_What to work on_
In the material below, which lines hold the word "Diamond"? Pick each one out.

Dataset extract Block Start

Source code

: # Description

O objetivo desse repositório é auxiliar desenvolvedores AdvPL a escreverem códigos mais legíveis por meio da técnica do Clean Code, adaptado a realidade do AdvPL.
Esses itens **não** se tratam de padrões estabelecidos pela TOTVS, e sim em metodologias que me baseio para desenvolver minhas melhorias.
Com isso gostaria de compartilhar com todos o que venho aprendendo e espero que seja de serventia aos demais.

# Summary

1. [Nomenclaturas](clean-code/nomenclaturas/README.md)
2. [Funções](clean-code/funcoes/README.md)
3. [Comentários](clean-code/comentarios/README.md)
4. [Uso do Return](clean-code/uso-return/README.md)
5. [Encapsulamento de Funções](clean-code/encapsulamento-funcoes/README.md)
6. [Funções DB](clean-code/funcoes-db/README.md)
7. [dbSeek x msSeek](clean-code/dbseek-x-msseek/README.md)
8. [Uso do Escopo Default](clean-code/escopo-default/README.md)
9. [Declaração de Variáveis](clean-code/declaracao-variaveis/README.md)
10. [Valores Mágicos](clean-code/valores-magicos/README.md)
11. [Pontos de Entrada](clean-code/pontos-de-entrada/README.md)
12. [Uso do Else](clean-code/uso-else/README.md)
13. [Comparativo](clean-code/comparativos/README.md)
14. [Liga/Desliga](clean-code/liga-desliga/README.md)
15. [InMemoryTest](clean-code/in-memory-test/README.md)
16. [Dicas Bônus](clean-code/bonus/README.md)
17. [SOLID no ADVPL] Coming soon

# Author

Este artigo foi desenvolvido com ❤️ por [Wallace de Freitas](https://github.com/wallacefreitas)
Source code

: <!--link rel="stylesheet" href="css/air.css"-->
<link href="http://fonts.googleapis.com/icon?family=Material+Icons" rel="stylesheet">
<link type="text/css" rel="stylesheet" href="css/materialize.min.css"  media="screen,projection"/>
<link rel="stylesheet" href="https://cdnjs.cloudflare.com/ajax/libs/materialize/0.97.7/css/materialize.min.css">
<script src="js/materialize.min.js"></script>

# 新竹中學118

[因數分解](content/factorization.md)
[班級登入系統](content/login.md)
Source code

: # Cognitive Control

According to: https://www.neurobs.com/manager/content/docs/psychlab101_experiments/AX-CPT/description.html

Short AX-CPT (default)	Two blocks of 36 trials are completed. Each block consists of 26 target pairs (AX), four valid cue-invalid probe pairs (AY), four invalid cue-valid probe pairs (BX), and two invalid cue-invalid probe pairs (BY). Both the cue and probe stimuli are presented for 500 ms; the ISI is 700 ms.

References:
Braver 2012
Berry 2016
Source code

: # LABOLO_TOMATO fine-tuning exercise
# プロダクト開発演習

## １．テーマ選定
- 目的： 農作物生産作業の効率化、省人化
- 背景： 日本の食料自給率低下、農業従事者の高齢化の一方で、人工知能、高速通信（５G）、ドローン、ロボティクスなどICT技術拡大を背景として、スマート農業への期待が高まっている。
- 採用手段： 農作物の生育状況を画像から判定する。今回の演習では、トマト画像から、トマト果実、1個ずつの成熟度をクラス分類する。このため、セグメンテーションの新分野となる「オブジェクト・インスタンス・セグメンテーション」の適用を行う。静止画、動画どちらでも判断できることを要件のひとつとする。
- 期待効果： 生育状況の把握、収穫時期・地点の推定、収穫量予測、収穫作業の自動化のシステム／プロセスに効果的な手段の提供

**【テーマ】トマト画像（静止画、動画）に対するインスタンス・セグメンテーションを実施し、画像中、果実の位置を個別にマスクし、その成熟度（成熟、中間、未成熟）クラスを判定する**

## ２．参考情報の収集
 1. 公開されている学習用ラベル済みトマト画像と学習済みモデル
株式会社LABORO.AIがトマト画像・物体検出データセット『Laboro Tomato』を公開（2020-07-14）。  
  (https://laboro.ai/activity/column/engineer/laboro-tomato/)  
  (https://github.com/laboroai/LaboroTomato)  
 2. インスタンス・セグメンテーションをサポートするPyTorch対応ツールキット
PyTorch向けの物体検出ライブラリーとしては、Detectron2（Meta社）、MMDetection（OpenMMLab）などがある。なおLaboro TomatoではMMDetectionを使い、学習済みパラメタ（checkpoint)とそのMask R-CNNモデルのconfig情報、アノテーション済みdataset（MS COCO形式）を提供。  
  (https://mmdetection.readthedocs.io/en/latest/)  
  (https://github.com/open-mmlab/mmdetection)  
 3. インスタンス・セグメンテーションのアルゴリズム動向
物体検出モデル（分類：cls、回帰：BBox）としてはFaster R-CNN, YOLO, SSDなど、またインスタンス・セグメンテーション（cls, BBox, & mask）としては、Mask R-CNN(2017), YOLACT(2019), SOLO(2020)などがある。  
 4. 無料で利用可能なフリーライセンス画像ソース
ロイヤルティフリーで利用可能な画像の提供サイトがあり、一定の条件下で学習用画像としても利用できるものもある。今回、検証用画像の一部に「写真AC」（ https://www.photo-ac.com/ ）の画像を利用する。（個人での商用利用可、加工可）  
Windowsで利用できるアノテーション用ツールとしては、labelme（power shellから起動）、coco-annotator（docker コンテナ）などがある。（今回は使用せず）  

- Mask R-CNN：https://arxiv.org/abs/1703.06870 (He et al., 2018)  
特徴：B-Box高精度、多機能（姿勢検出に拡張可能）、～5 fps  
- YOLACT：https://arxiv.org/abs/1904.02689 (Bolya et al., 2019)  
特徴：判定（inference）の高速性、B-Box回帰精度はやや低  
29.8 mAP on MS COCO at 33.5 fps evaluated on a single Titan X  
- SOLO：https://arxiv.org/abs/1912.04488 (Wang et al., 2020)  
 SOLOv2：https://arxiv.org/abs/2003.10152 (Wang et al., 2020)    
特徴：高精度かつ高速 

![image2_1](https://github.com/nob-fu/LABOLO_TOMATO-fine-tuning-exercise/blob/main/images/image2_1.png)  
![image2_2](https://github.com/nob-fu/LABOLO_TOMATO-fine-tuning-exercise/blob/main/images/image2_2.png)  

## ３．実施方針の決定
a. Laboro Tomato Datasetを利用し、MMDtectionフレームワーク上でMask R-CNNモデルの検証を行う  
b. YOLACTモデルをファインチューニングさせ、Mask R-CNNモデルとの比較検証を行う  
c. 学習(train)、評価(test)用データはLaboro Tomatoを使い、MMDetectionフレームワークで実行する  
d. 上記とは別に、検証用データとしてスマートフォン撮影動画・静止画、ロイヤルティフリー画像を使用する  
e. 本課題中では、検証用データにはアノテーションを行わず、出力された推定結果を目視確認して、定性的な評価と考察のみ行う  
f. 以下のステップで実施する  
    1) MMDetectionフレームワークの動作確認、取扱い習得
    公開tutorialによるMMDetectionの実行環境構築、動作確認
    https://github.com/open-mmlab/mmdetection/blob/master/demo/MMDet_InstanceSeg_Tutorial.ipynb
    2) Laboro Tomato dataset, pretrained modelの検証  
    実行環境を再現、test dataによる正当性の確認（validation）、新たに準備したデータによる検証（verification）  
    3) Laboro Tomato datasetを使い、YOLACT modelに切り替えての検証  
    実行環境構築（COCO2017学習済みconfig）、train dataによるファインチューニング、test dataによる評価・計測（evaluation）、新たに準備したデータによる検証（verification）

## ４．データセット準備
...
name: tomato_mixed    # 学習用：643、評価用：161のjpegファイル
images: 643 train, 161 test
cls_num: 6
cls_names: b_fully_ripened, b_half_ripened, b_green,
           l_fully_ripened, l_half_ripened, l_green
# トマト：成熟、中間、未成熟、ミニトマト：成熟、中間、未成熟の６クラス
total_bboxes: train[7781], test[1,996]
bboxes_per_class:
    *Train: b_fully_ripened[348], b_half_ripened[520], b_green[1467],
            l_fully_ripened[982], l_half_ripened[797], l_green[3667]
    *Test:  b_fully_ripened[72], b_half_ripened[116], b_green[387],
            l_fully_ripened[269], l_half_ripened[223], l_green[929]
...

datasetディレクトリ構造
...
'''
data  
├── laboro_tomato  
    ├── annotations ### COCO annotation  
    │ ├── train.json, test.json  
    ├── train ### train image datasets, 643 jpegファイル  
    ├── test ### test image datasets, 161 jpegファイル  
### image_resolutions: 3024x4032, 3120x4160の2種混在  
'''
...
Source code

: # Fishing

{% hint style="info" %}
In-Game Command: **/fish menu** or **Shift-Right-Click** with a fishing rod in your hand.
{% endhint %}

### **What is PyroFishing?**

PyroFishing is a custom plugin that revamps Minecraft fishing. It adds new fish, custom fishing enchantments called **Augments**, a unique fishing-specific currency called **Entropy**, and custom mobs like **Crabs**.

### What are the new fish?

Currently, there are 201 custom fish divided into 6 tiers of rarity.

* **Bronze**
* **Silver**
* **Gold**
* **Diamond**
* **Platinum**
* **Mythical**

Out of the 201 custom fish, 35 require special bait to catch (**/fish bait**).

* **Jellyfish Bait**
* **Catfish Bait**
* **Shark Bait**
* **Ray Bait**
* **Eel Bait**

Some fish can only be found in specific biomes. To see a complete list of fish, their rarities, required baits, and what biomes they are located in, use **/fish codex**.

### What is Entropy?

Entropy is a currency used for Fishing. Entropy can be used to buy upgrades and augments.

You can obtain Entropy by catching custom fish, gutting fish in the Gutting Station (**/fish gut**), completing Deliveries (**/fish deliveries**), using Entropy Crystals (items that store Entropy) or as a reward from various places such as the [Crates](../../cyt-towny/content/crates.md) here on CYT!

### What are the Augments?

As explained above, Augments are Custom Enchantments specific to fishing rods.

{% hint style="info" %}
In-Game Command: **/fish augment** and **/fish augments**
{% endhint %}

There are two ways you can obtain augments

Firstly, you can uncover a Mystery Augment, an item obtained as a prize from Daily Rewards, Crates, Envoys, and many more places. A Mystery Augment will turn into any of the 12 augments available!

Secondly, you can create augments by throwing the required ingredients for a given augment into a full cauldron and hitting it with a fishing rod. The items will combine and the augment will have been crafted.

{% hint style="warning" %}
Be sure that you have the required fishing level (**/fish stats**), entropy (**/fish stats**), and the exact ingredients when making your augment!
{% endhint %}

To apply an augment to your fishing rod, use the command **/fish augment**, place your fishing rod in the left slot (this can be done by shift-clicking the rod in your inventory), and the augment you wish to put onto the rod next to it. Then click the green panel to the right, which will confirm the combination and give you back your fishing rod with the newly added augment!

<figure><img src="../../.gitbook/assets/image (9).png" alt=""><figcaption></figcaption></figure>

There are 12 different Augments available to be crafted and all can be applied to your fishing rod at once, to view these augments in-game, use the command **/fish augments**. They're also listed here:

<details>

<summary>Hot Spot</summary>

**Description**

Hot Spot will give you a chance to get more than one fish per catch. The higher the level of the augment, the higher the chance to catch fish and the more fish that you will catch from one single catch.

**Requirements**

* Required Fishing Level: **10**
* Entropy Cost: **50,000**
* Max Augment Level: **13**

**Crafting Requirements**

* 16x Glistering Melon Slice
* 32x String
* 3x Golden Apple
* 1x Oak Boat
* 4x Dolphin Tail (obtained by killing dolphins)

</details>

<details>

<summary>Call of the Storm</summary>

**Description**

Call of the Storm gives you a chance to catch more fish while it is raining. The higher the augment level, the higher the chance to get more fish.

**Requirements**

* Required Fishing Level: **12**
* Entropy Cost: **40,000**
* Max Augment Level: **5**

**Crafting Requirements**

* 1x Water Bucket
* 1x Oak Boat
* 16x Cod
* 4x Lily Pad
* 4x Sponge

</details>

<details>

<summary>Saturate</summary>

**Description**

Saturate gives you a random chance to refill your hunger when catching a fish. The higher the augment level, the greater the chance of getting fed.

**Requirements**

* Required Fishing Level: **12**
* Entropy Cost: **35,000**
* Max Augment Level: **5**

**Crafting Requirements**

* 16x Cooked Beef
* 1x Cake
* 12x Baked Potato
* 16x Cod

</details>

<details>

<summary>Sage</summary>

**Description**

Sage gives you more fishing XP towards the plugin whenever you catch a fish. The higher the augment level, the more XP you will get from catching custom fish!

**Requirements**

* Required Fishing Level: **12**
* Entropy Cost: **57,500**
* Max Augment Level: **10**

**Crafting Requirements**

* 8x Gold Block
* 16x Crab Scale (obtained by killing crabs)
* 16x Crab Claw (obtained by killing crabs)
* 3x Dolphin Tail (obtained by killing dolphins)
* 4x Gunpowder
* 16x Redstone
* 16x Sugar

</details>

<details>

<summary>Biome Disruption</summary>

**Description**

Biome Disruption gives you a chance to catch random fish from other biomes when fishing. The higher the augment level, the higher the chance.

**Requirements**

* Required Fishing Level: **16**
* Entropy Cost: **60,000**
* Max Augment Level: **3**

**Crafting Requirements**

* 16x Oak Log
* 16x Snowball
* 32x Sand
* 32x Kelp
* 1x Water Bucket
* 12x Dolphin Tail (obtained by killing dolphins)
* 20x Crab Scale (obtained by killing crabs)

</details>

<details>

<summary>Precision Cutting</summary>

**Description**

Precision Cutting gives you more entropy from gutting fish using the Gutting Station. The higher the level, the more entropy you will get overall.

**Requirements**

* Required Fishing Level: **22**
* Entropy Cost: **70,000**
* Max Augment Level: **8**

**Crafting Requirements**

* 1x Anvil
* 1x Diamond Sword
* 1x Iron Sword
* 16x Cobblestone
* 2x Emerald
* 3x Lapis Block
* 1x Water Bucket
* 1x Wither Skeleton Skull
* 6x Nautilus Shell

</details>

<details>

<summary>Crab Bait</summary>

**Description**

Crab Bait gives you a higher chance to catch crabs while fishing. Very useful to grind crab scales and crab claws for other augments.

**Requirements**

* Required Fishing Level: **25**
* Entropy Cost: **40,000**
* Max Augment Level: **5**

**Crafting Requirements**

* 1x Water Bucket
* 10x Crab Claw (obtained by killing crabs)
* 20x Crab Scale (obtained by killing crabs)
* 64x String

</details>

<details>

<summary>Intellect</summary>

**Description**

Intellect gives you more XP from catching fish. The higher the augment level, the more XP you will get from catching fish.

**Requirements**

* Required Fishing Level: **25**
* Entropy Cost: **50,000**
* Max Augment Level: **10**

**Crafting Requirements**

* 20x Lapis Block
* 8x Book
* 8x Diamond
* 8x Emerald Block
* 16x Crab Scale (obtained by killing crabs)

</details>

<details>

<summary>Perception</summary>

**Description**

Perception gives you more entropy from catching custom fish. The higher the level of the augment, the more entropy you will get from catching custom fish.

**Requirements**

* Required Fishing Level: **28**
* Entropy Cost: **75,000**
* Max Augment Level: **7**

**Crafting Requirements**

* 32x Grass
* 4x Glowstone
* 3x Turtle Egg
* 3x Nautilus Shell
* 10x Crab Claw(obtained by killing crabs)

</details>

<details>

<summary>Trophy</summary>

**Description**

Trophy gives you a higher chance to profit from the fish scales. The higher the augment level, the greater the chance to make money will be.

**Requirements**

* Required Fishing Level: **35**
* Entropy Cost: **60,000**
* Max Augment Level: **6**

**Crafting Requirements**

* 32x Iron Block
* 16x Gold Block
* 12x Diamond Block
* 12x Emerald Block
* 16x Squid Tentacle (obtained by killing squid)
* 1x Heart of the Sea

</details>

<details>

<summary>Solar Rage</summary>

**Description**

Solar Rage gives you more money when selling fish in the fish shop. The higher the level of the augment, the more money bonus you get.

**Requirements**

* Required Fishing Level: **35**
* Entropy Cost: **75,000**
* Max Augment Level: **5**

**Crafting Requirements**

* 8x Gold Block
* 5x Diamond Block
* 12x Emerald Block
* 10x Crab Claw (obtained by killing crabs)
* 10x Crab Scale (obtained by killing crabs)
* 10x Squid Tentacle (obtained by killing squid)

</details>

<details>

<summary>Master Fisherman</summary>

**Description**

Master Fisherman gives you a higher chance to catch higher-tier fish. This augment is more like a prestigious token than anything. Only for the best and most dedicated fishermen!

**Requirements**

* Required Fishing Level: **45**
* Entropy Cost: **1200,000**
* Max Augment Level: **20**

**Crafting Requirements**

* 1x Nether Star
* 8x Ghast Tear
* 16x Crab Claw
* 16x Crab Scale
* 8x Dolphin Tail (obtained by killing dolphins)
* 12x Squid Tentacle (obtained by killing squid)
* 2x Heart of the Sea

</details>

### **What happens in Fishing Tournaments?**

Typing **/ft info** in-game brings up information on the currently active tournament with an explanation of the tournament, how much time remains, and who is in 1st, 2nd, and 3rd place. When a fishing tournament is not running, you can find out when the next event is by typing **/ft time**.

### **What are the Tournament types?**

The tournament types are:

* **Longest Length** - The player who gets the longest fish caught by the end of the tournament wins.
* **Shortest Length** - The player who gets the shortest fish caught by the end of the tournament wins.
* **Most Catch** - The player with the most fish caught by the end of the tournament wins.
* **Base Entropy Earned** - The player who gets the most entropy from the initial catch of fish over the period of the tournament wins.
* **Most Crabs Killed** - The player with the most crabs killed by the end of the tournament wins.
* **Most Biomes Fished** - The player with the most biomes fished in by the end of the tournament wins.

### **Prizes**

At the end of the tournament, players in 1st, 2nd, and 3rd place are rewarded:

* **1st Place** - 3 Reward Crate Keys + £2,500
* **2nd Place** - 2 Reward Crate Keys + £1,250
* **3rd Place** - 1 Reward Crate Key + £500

Dataset extract Block End

_Task response_
* **Diamond**
* 1x Diamond Sword
* 8x Diamond
* 12x Diamond Block
* 5x Diamond Block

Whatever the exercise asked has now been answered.